(Exercise data begins)

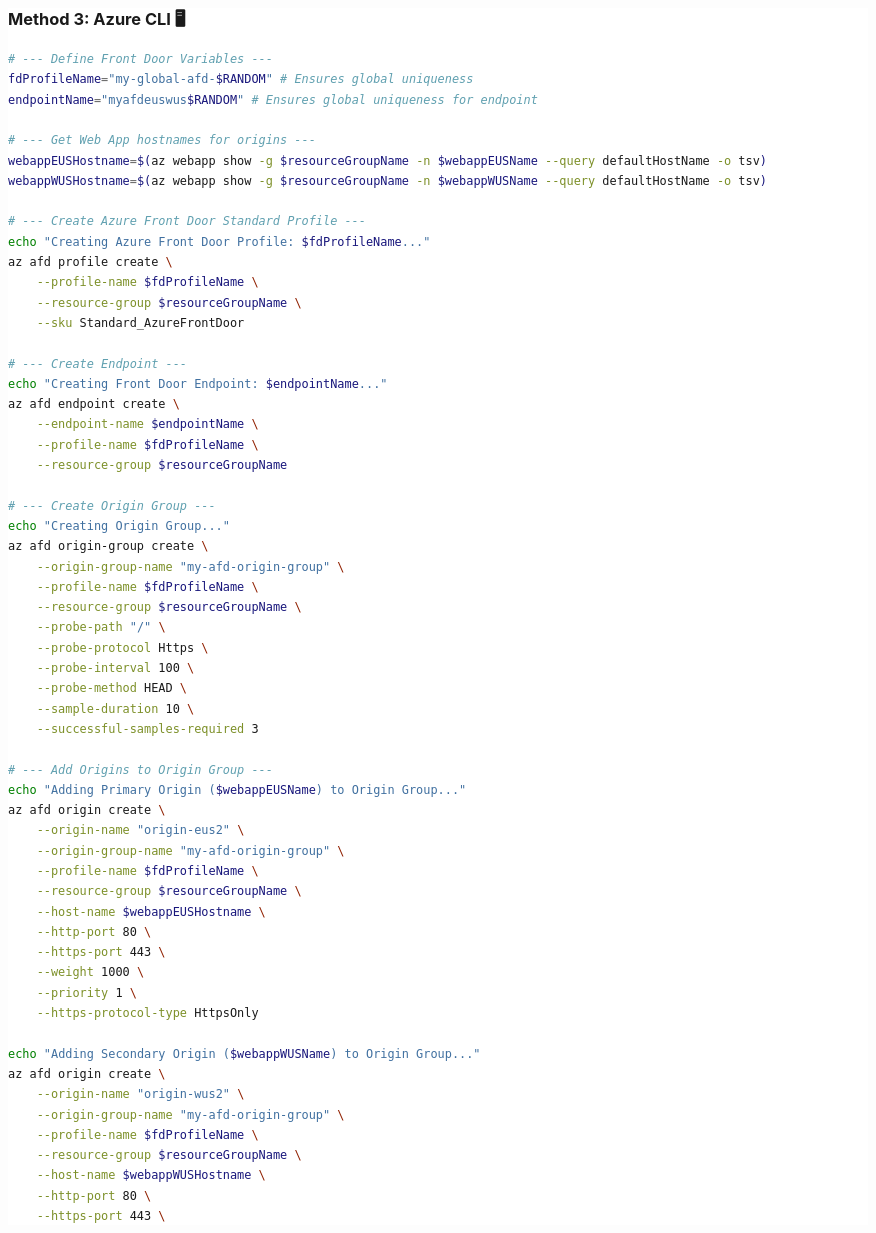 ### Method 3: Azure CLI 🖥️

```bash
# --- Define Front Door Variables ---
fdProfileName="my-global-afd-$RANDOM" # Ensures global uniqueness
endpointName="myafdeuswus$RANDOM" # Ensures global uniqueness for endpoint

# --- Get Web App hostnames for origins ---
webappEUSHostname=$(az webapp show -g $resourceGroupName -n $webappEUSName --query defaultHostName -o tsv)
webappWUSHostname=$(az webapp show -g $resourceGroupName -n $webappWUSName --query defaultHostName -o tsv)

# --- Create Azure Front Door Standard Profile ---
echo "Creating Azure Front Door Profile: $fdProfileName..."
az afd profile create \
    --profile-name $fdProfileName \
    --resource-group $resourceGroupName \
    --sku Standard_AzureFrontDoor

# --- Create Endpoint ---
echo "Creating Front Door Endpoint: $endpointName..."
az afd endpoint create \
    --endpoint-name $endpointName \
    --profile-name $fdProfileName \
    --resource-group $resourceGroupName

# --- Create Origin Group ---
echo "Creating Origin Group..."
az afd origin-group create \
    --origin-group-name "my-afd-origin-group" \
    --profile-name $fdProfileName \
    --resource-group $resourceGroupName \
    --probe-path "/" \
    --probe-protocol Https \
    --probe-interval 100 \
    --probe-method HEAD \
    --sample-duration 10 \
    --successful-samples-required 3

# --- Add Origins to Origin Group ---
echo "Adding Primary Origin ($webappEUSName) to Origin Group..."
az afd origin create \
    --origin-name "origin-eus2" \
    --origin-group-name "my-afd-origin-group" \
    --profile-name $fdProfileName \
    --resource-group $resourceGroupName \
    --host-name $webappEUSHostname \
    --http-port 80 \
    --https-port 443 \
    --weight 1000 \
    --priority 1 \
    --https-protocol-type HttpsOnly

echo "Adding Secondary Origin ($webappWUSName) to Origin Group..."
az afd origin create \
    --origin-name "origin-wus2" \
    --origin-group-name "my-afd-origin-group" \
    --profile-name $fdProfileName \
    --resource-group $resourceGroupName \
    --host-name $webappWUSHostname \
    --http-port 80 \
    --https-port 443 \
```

(Exercise data ends)

» Assigned task: Write out the material above precisely, leaving each picture behind.

» Answer section:
 ### Method 3: Azure CLI 🖥️

```bash
# --- Define Front Door Variables ---
fdProfileName="my-global-afd-$RANDOM" # Ensures global uniqueness
endpointName="myafdeuswus$RANDOM" # Ensures global uniqueness for endpoint

# --- Get Web App hostnames for origins ---
webappEUSHostname=$(az webapp show -g $resourceGroupName -n $webappEUSName --query defaultHostName -o tsv)
webappWUSHostname=$(az webapp show -g $resourceGroupName -n $webappWUSName --query defaultHostName -o tsv)

# --- Create Azure Front Door Standard Profile ---
echo "Creating Azure Front Door Profile: $fdProfileName..."
az afd profile create \
    --profile-name $fdProfileName \
    --resource-group $resourceGroupName \
    --sku Standard_AzureFrontDoor

# --- Create Endpoint ---
echo "Creating Front Door Endpoint: $endpointName..."
az afd endpoint create \
    --endpoint-name $endpointName \
    --profile-name $fdProfileName \
    --resource-group $resourceGroupName

# --- Create Origin Group ---
echo "Creating Origin Group..."
az afd origin-group create \
    --origin-group-name "my-afd-origin-group" \
    --profile-name $fdProfileName \
    --resource-group $resourceGroupName \
    --probe-path "/" \
    --probe-protocol Https \
    --probe-interval 100 \
    --probe-method HEAD \
    --sample-duration 10 \
    --successful-samples-required 3

# --- Add Origins to Origin Group ---
echo "Adding Primary Origin ($webappEUSName) to Origin Group..."
az afd origin create \
    --origin-name "origin-eus2" \
    --origin-group-name "my-afd-origin-group" \
    --profile-name $fdProfileName \
    --resource-group $resourceGroupName \
    --host-name $webappEUSHostname \
    --http-port 80 \
    --https-port 443 \
    --weight 1000 \
    --priority 1 \
    --https-protocol-type HttpsOnly

echo "Adding Secondary Origin ($webappWUSName) to Origin Group..."
az afd origin create \
    --origin-name "origin-wus2" \
    --origin-group-name "my-afd-origin-group" \
    --profile-name $fdProfileName \
    --resource-group $resourceGroupName \
    --host-name $webappWUSHostname \
    --http-port 80 \
    --https-port 443 \
```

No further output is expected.